Though distinct, these two measurements are often used by politicians to score points over their political rivals.
Such was the case in September 2023 when the Census Bureau found that the supplemental rate had spiked from 7.8% in 2021 to 12.4% in 2022, the largest increase since 2010.
The same measurement for the share of children living in poverty also hit 12.4%, more than doubling from 5.2% in 2021.
When the numbers were released by the Census Bureau in September 2023, former President Donald Trump immediately attacked President Joe Biden and compared the decline in poverty during his presidency with an increase in poverty during Biden’s term.
But Trump left out key facts.
The supplemental rates did decline from 14% in 2016, before Trump took office in 2017, to 9.2% in his last full year as president in 2020. But the drop was due in large part to coronavirus relief payments that were made available to qualifying people and families during the COVID-19 pandemic.

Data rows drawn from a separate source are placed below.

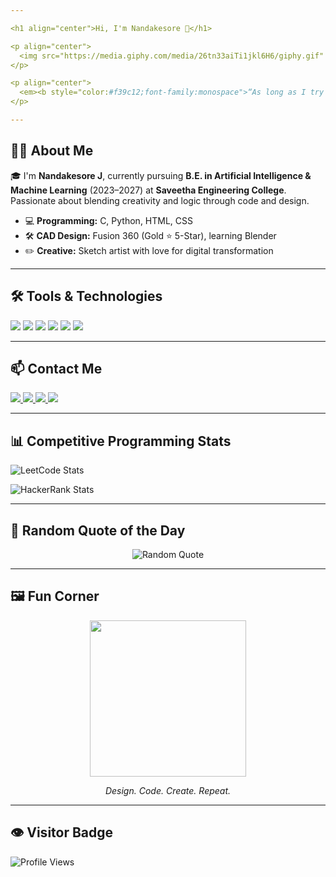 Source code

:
 ```yaml
---

<h1 align="center">Hi, I'm Nandakesore 👋</h1>

<p align="center">
  <img src="https://media.giphy.com/media/26tn33aiTi1jkl6H6/giphy.gif" width="200"/>
</p>

<p align="center">
  <em><b style="color:#f39c12;font-family:monospace">“As long as I try there are infinite chances”</b></em>
</p>

---
```


## 👨‍💻 About Me

🎓 I'm **Nandakesore J**, currently pursuing **B.E. in Artificial Intelligence & Machine Learning** (2023–2027) at **Saveetha Engineering College**. Passionate about blending creativity and logic through code and design.

- 💻 **Programming:** C, Python, HTML, CSS  
- 🛠️ **CAD Design:** Fusion 360 (Gold ⭐ 5-Star), learning Blender  
- ✏️ **Creative:** Sketch artist with love for digital transformation

---

## 🛠️ Tools & Technologies

<p align="left">
  <img src="https://img.shields.io/badge/C-00599C?style=for-the-badge&logo=c&logoColor=white"/>
  <img src="https://img.shields.io/badge/Python-3776AB?style=for-the-badge&logo=python&logoColor=white"/>
  <img src="https://img.shields.io/badge/HTML5-e34c26?style=for-the-badge&logo=html5&logoColor=white"/>
  <img src="https://img.shields.io/badge/CSS3-1572b6?style=for-the-badge&logo=css3&logoColor=white"/>
  <img src="https://img.shields.io/badge/Fusion%20360-ff6e00?style=for-the-badge&logo=autodesk&logoColor=white"/>
  <img src="https://img.shields.io/badge/Blender-f5792a?style=for-the-badge&logo=blender&logoColor=white"/>
</p>

---

## 📫 Contact Me

<p>
  <a href="https://www.linkedin.com/in/nandakesore-j-7b5317290" target="_blank">
    <img src="https://img.shields.io/badge/LinkedIn-0A66C2?style=for-the-badge&logo=linkedin&logoColor=white"/>
  </a>
  <a href="mailto:nandakesorej@gmail.com">
    <img src="https://img.shields.io/badge/Email-nandakesorej@gmail.com-D14836?style=for-the-badge&logo=gmail&logoColor=white"/>
  </a>
  <a href="https://leetcode.com/u/Nandakesore_Jaisankar/">
    <img src="https://img.shields.io/badge/LeetCode-000000?style=for-the-badge&logo=leetcode&logoColor=white"/>
  </a>
  <a href="https://www.hackerrank.com/profile/nandakesorejais1">
    <img src="https://img.shields.io/badge/HackerRank-2EC866?style=for-the-badge&logo=hackerrank&logoColor=white"/>
  </a>
</p>

---

## 📊 Competitive Programming Stats

<p>
  <img src="https://leetcard.jacoblin.cool/Nandakesore_Jaisankar?theme=dark&font=Baloo+Bhai&ext=contest" alt="LeetCode Stats">
</p>

<p>
  <img src="https://github-readme-hackerrank-stats.vercel.app/api/?username=nandakesorejais1" alt="HackerRank Stats">
</p>

---

## 🔄 Random Quote of the Day

<p align="center">
  <img src="https://quotes-github-readme.vercel.app/api?type=horizontal&theme=tokyonight" alt="Random Quote">
</p>

---

## 🖼️ Fun Corner

<p align="center">
  <img src="https://media.giphy.com/media/fwbZnTftCXVocKzfxR/giphy.gif" width="250"/>
</p>

<p align="center">
  <em>Design. Code. Create. Repeat.</em>
</p>

---

## 👁️ Visitor Badge

<p align="left">
  <img src="https://komarev.com/ghpvc/?username=nandakesore&label=Profile+Views&color=blue&style=flat" alt="Profile Views"/>
</p>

The relief payments also helped lower the number of people in poverty under the Biden administration.
But those COVID-19 era payments expired in 2021. Without that same aid – and help from Biden’s American Rescue Plan – the share of people considered poor went up in 2022 under Biden. The sharp increase that year came on the heels of the previous year when the percentage of people in poverty was at its lowest level on record.
Temporary relief?
Starting after the Great Depression, U.S. presidents have made reducing poverty a priority in their administrations. Most notably, Franklin D. Roosevelt had the New Deal and Lyndon Johnson had the Great Society.